Circuit Definition Files (Higher Level)

These files define complete ZK circuits, orchestrating various gadgets to perform end-to-end tasks like starting a session, processing transactions, or finalizing a session.

UPSStartSessionCircuit

  • File: ups_start.rs (Circuit definition wrapping UPSStartStepGadget)
  • Purpose: The circuit executed to begin a User Proving Session.
  • Core Logic: Primarily uses the UPSStartStepGadget to verify the initial state against a checkpoint and set up the starting header. Computes the final public inputs hash by wrapping the inner header hash (start_step_gadget.header_gadget.to_hash()) with tree awareness information (using compute_tree_aware_proof_public_inputs), assuming the proof tree starts empty (empty_ups_proof_tree_root_target).
  • What it Proves: That a valid starting UserProvingSessionHeader has been constructed, correctly anchored to a specific, verified checkpoint and user leaf state from the last finalized block, and that the session starts with empty debt trees and zero transaction count.
  • Assumptions: Assumes the witness (UPSStartStepInput) containing the starting header, proofs, and state roots is valid before constraints are applied. Assumes the provided empty_ups_proof_tree_root constant is correct.
  • Role: Securely initializes the recursive proof chain for a user's local transactions.
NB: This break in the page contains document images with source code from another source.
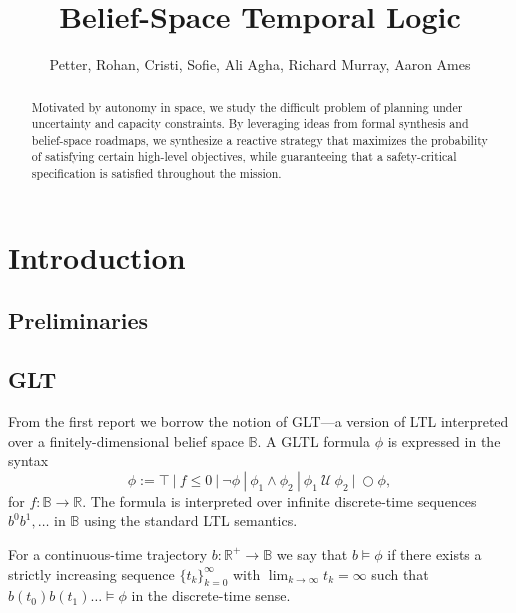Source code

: \documentclass[conference]{IEEEtran}
\newcommand{\notltl}{\neg}
\newcommand{\andltl}{\wedge}
\newcommand{\Next}{\ensuremath{\bigcirc}}
\newcommand{\Until}{\ \mathcal{U}\ }
\newcommand{\True}{\top}
\begin{document}
\title{\huge Belief-Space Temporal Logic }

\author{Petter, Rohan, Cristi, Sofie, Ali Agha, Richard Murray, Aaron Ames}

\maketitle

\begin{abstract}
Motivated by autonomy in space, we study the difficult problem of planning under uncertainty and capacity constraints. By leveraging ideas from formal synthesis and belief-space roadmaps, we synthesize a reactive strategy that maximizes the probability of satisfying certain high-level objectives, while guaranteeing that a safety-critical specification is satisfied throughout the mission.  
\end{abstract}

\IEEEpeerreviewmaketitle

	

\section{Introduction}

\subsection{Preliminaries}

\subsection{GLT}

From the first report we borrow the notion of GLT---a version of LTL interpreted over a finitely-dimensional belief space $\mathbb{B}$. A GLTL formula $\phi$ is expressed in the syntax
\begin{equation}
     \phi :=  \True \ |\ f \leq 0 \ |\ \notltl \phi \ |\ \phi_1 \andltl \phi_2 \ |\ \phi_1 \Until \phi_2 \ |\ \Next \phi,
\end{equation}
for $f : \mathbb{B} \rightarrow \mathbb{R}$. The formula is interpreted over infinite discrete-time sequences $b^0 b^1, \ldots$ in $\mathbb{B}$ using the standard LTL semantics. 

For a continuous-time trajectory $b : \mathbb{R}^+ \rightarrow \mathbb{B}$ we say that $b \models \phi$ if there exists a strictly increasing sequence $\{ t_k \}_{k=0}^\infty$ with $\lim_{k \rightarrow \infty} t_k = \infty$ such that $b(t_0) b(t_1) \ldots \models \phi$ in the discrete-time sense.
\end{document}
UPSCFCStandardTransactionCircuit

  • File: ups_cfc_standard.rs (Circuit definition wrapping VerifyPreviousUPSStepProofInProofTreeGadget and UPSVerifyCFCStandardStepGadget)
  • Purpose: Processes a single, standard Contract Function Call (CFC) transaction within an ongoing User Proving Session.
  • Core Logic:
    • Uses VerifyPreviousUPSStepProofInProofTreeGadget to verify the proof of the previous UPS step.
    • Uses UPSVerifyCFCStandardStepGadget (which internally uses verification and state delta gadgets) to:
      • Verify the CFC proof exists in the current proof tree.
      • Verify the CFC function is valid.
      • Calculate the state changes based on the CFC execution.
    • Connects the current_proof_tree_root from the previous step verification to the standard step gadget.
    • Computes the final public inputs hash by wrapping the new header hash (standard_cfc_step_gadget.new_header_gadget.to_hash()) with tree awareness information (current_proof_tree_root).
  • What it Proves: That given a valid previous UPS step proof and header, executing the specified CFC transaction (verified to exist and be valid) correctly transitions the UPS state to the new header state.
  • Assumptions: Assumes the witness (UPSCFCStandardTransactionCircuitInput) containing the previous step proof details, the current transaction details (proofs, context), and circuit whitelist proofs is valid. Relies on the validity of the previous UPS step proof (which is verified internally).
  • Role: The workhorse circuit for processing most user transactions locally within the recursive UPS chain.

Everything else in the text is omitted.